For cable operators, transitioning to an all-IP distribution can feel like a daunting challenge, especially considering the other headwinds that they now face from subscriber attrition (i.e., “cord-cutting”), rising costs for content and competition from over-the-top video providers such as Amazon and Netflix. But ultimately, the benefits of switching from standards like QAM to IP are worth the time and effort, in large part because they address the very problems we just identified.

The reasons for going all-in on IP distribution

Cable operators cannot innovate services and products on antiquated QAM-only purpose-built infrastructure that meets the demands for more seamless user experiences. In fact, a 2015 Accenture report revealed that 87 percent of connected consumers wanted this “more seamless experience” across different platforms.

“Video is no longer something consumed exclusively on a TV set.”

In fact, at the end of 2014, more than 90 percent of U.S. households had at least three devices accessing the Internet; One-quarter had seven or more, according to an Ericsson report. Video is no longer something consumed only on a single TV connected to a service provider’s network via analog coax cable; it’s also consumed on phones, tablets, gaming consoles and more.

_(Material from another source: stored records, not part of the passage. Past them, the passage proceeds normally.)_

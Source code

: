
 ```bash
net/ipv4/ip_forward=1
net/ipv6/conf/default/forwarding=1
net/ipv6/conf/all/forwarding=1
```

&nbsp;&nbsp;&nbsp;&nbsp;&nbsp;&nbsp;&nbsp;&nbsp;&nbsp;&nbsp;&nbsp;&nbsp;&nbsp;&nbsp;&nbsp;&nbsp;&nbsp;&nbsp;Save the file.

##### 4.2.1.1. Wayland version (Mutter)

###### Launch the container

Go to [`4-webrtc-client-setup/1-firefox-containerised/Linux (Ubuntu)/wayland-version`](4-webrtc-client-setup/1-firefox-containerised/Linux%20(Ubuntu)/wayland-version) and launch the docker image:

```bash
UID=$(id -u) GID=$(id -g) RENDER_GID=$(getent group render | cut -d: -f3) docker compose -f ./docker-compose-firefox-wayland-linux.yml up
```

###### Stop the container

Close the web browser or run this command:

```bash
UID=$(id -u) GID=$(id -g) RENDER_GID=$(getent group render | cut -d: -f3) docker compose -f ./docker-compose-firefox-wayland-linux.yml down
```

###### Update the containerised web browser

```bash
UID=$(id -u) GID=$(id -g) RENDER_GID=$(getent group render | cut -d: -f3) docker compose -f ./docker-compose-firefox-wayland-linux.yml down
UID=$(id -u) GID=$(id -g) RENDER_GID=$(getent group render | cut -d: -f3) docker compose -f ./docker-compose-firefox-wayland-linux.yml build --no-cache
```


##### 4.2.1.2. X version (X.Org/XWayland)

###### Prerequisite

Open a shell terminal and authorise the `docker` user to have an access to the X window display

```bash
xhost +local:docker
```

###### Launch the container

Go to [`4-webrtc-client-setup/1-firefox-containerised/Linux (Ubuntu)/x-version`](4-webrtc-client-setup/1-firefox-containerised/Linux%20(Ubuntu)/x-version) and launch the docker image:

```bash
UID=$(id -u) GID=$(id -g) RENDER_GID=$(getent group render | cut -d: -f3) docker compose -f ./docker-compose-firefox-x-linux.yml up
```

Accordingly, cable companies are under pressure to evolve their content packages for a variety of interfaces (mobile, desktop, Internet of Things, etc.) and also to spin up new services much more quickly than they have in the past. IP is the obvious vehicle for improving agility:

  • IP is already at the heart of many successful communications media, including video, voice and data solutions ranging from Hulu Plus to Skype. It is a reliable suite of technologies, with a proven track record in supporting streamlined user experiences.
  • Software-based control is the backbone of an IP network. As such, it permits levels of scalability and flexibility that would be hard to reach on traditional infrastructures that are limited by specific devices like legacy set-top boxes.
  • Similarly, IP distribution also allows for perks such as personalized service offerings that only send the channels currently being watched a given subscriber group. It can do this since it can deliver the same video quality as QAM at a fraction of the bit rate.

In short, IP is widely supported and very flexible. Let’s turn to some of the eventual dividends that cable operators can expect from all-IP distribution such as more cost-efficient network architectures and a greater ability to aggregate and manage both OTT and integrated videoVideo on Demand content options.

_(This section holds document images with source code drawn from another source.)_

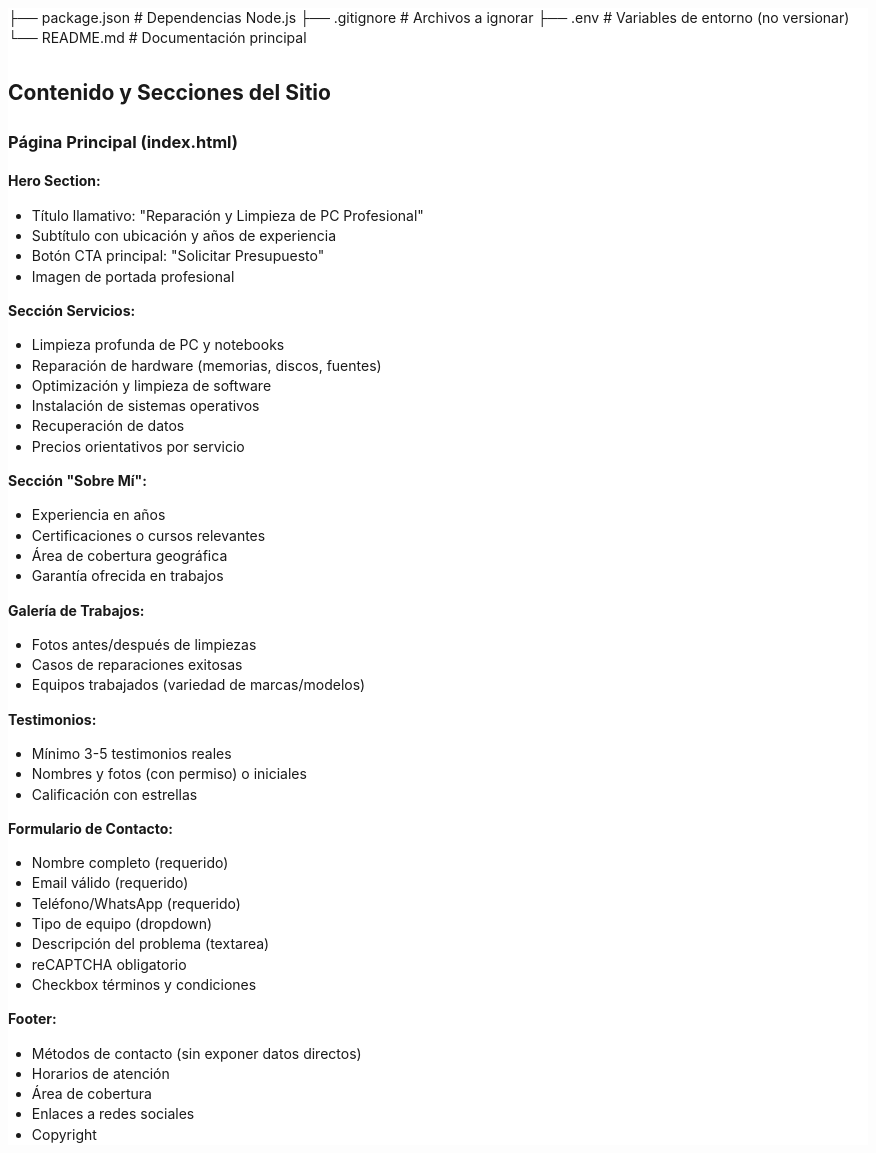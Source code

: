 ├── package.json                # Dependencias Node.js
├── .gitignore                  # Archivos a ignorar
├── .env                        # Variables de entorno (no versionar)
└── README.md                   # Documentación principal

## Contenido y Secciones del Sitio

### Página Principal (index.html)

**Hero Section:**
- Título llamativo: "Reparación y Limpieza de PC Profesional"
- Subtítulo con ubicación y años de experiencia
- Botón CTA principal: "Solicitar Presupuesto"
- Imagen de portada profesional

**Sección Servicios:**
- Limpieza profunda de PC y notebooks
- Reparación de hardware (memorias, discos, fuentes)
- Optimización y limpieza de software
- Instalación de sistemas operativos
- Recuperación de datos
- Precios orientativos por servicio

**Sección "Sobre Mí":**
- Experiencia en años
- Certificaciones o cursos relevantes
- Área de cobertura geográfica
- Garantía ofrecida en trabajos

**Galería de Trabajos:**
- Fotos antes/después de limpiezas
- Casos de reparaciones exitosas
- Equipos trabajados (variedad de marcas/modelos)

**Testimonios:**
- Mínimo 3-5 testimonios reales
- Nombres y fotos (con permiso) o iniciales
- Calificación con estrellas

**Formulario de Contacto:**
- Nombre completo (requerido)
- Email válido (requerido)
- Teléfono/WhatsApp (requerido)
- Tipo de equipo (dropdown)
- Descripción del problema (textarea)
- reCAPTCHA obligatorio
- Checkbox términos y condiciones

**Footer:**
- Métodos de contacto (sin exponer datos directos)
- Horarios de atención
- Área de cobertura
- Enlaces a redes sociales
- Copyright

3 real benefits of all-IP distribution

Making the move from QAM to IP can be challenging in the short term.There are, for example, a lot of expenses tied up in rolling out necessary infrastructure like mobile profile encoding and DRM servers, but it pays off in the long run in several ways:

Mobile devices are just one of the many platforms on which video is now consumed

Mobile devices are just one of the many platforms on which video is now consumed

1. Operators can target a wider range of devices
Legacy distribution networks were built with TVs in mind. However, their successors need to address many other devices in addition to TVs, from streaming boxes like Roku to PCs. These gadgets are all IP-enabled and have been the go-to ways of accessing OTT services for years.

An all-IP distribution for cable companies enables a more consistent, intuitive experience that adapts to screens of all sizes. As service offerings become easier to use, subscriber churn can reduce.

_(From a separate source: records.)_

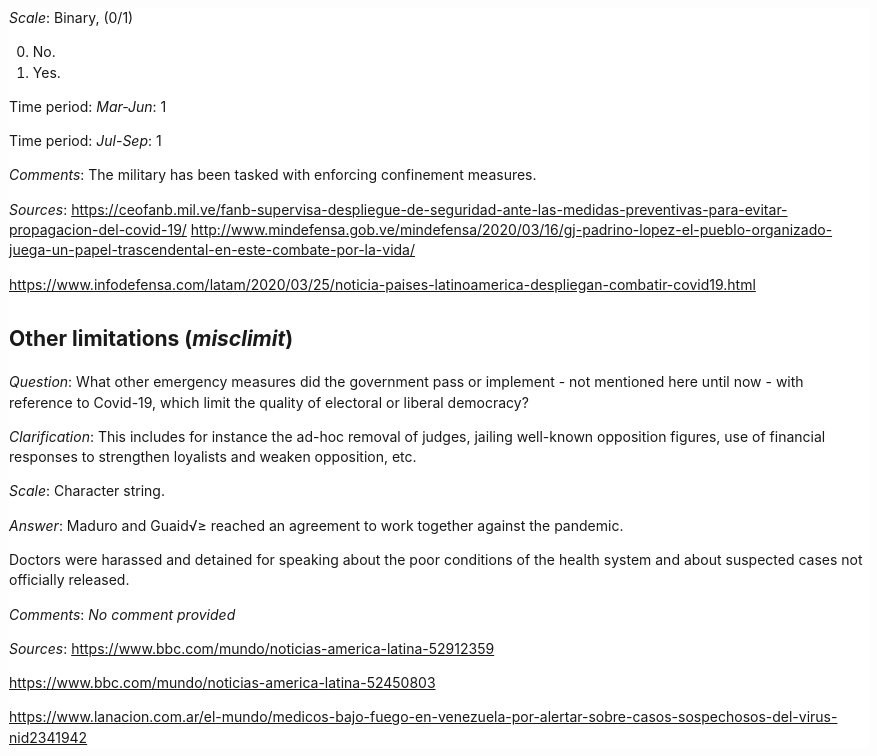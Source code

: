  

*Scale*: Binary, (0/1) 

 0. No. 
 1. Yes.

 
Time period: *Mar-Jun*: 1

 
Time period: *Jul-Sep*: 1

 

*Comments*:
 The military has been tasked with enforcing confinement measures. 

*Sources*:
 https://ceofanb.mil.ve/fanb-supervisa-despliegue-de-seguridad-ante-las-medidas-preventivas-para-evitar-propagacion-del-covid-19/
http://www.mindefensa.gob.ve/mindefensa/2020/03/16/gj-padrino-lopez-el-pueblo-organizado-juega-un-papel-trascendental-en-este-combate-por-la-vida/

https://www.infodefensa.com/latam/2020/03/25/noticia-paises-latinoamerica-despliegan-combatir-covid19.html





## Other limitations (*misclimit*) 

*Question*: What other emergency measures did the government pass or implement - not mentioned here until now - with reference to Covid-19, which limit the quality of electoral or liberal democracy? 

 

*Clarification*: This includes for instance the ad-hoc removal of judges, jailing well-known opposition figures, use of financial responses to strengthen loyalists and weaken opposition, etc. 

 

*Scale*: Character string.

 
*Answer*: Maduro and Guaid√≥ reached an agreement to work together against the pandemic.

Doctors were harassed and detained for speaking about the poor conditions of the health system and about suspected cases not officially released. 

*Comments*:
*No comment provided* 

*Sources*:
 https://www.bbc.com/mundo/noticias-america-latina-52912359

https://www.bbc.com/mundo/noticias-america-latina-52450803


https://www.lanacion.com.ar/el-mundo/medicos-bajo-fuego-en-venezuela-por-alertar-sobre-casos-sospechosos-del-virus-nid2341942
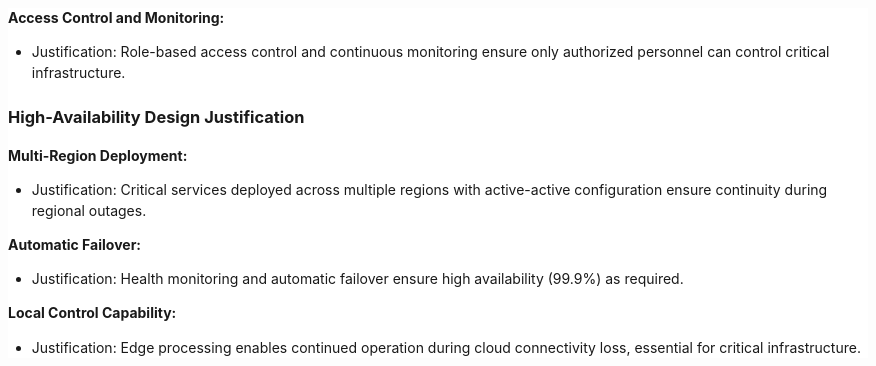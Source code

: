 **Access Control and Monitoring:**
- Justification: Role-based access control and continuous monitoring ensure only authorized personnel can control critical infrastructure.

### High-Availability Design Justification

**Multi-Region Deployment:**
- Justification: Critical services deployed across multiple regions with active-active configuration ensure continuity during regional outages.

**Automatic Failover:**
- Justification: Health monitoring and automatic failover ensure high availability (99.9%) as required.

**Local Control Capability:**
- Justification: Edge processing enables continued operation during cloud connectivity loss, essential for critical infrastructure.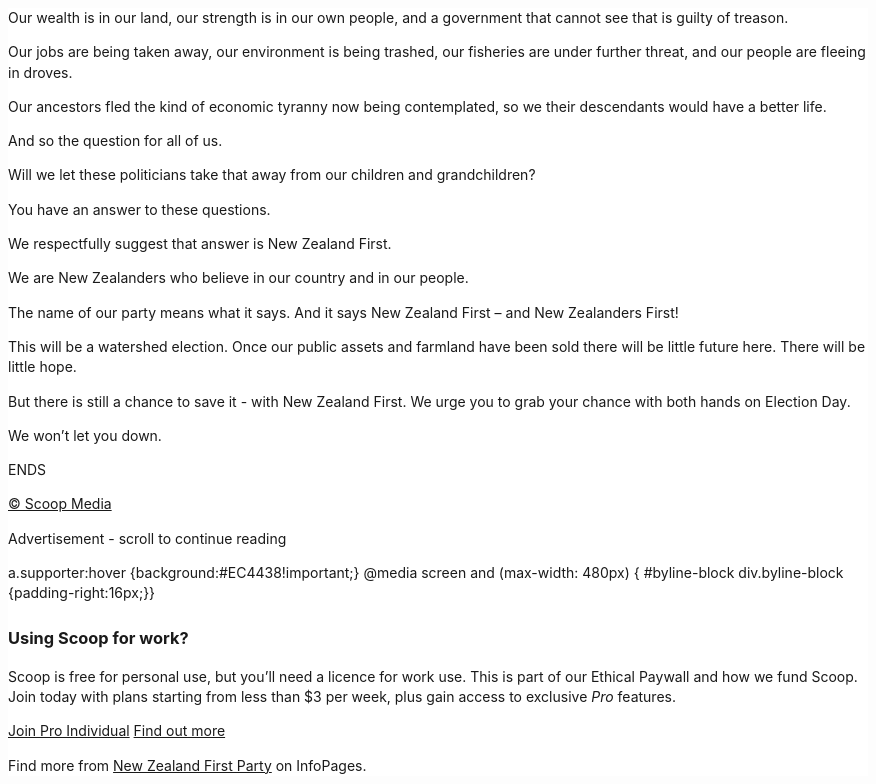 Our wealth is in our land, our strength is in our own people, and a government that cannot see that is guilty of treason.

Our jobs are being taken away, our environment is being trashed, our fisheries are under further threat, and our people are fleeing in droves.

Our ancestors fled the kind of economic tyranny now being contemplated, so we their descendants would have a better life.

And so the question for all of us.

Will we let these politicians take that away from our children and grandchildren?

You have an answer to these questions.

We respectfully suggest that answer is New Zealand First.

We are New Zealanders who believe in our country and in our people.

The name of our party means what it says. And it says New Zealand First – and New Zealanders First!

This will be a watershed election. Once our public assets and farmland have been sold there will be little future here. There will be little hope.

But there is still a chance to save it - with New Zealand First. We urge you to grab your chance with both hands on Election Day.

We won’t let you down.

ENDS

[© Scoop Media](http://www.scoop.co.nz/about/terms.html)  

Advertisement - scroll to continue reading



a.supporter:hover {background:#EC4438!important;} @media screen and (max-width: 480px) { #byline-block div.byline-block {padding-right:16px;}}

### Using Scoop for work?

Scoop is free for personal use, but you’ll need a licence for work use. This is part of our Ethical Paywall and how we fund Scoop. Join today with plans starting from less than $3 per week, plus gain access to exclusive _Pro_ features.  
  
[Join Pro Individual](https://pro.scoop.co.nz/Individual/?from=ProIn24) [Find out more](https://pro.scoop.co.nz/using-scoop-for-work/?from=ProIn24)

Find more from [New Zealand First Party](https://info.scoop.co.nz/New_Zealand_First_Party) on InfoPages.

2.  Driving down the price of supplying a service

Customer premise equipment like STBs are huge cost centers for cable providers. Moreover, they usually have clunky interfaces and slow down software development cycles, as even severely limited models have to be accounted for during upgrades.

With IP in place, CPE/STBs can be turned into something far less cumbersome. IP Hybrid STBs such as those from Evolution Digital are much better equipped to keep up with changes in network technology and content offerings. There is the underlying benefit of having what amounts to a Web browser in the STB, capable of quickly grabbing changes as they happen on the network. With eVUE-TV, Evolution Digital has introduced an IP video platform that provides cable operators an easy and cost-effective way to deliver Video on Demand, live TV and DVR IP content.

3. The network can be future-proofed
“IP means you can scale and that all these processes can be automated,” noted Clyde Smith of Fox Network Engineering and Operations to Broadcasting and Cable. “It is a win all the way around, with the best part being that you can future-proof your operations.”

The emergence of 4K (“Ultra HD”) TV and other innovations means that cable networks must have reliable upgrade mechanisms in place. The cloud- and software-based nature of IP simplifies matters, ensuring that the network is future-proof.